Had a lovely time playing with democracy (and Democracy) yesterday, when our little town participated in the presidential caucus. A hundred Dems showed up at the elementary school gym (not bad for a town of 900). We voted 75 Obama to 25 Clinton, thus anointing three Obama delegates and one Clinton delegate.
Somebody said the Republicans only got 13 voters last week. This used to be a Republican town. Everyone I know has a story about some dyed-in-the-wool Republican who's left the party because of Bush.
Interestingly, quite a few households were divided--husband for Obama, wife for Clinton, or vice versa. Everyone was cheery about it, though. I think we'd all be pleased either way. A woman sitting in front of me on the Obama side was a Republican until four years ago. Her husband, who changed parties when she did, was on the Clinton side.
It can take courage to vote with your entire body in a small town.

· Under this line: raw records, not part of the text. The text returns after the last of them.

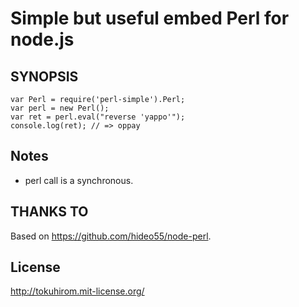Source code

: Simple but useful embed Perl for node.js
========================================

SYNOPSIS
--------

    var Perl = require('perl-simple').Perl;
    var perl = new Perl();
    var ret = perl.eval("reverse 'yappo'");
    console.log(ret); // => oppay

Notes
-----

  * perl call is a synchronous.

THANKS TO
---------

Based on https://github.com/hideo55/node-perl.

License
-------

http://tokuhirom.mit-license.org/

This came home to me when the woman next to me gasped and said, "Why, John Smith!" (Fake name.) Turns out John was over on the Clinton side, when he might have been expected to be an Obamite. He probably had to explain himself later. You don't have to do that with a secret ballot. You can even lie about your vote if you want to.
The speeches were interesting. Pro-Clinton: It isn't every day you get to vote for another woman; She's got more experience and knows the foreign leaders; Clintonites know what to do about the economy. Pro-Obama: He's energizing young people; I haven't been this excited since 1960; It's time for young people to lead. Head vs. Heart, mostly.
Standing in line to sign in, one point of view was unanimous: Everyone was leery of the super-delegates deciding the nomination. The state party chair, who is from our little town, has said he will cast his super-delegate vote with the majority of Maine voters, which turns out to mean for Obama. The people around me thought that was a fine idea.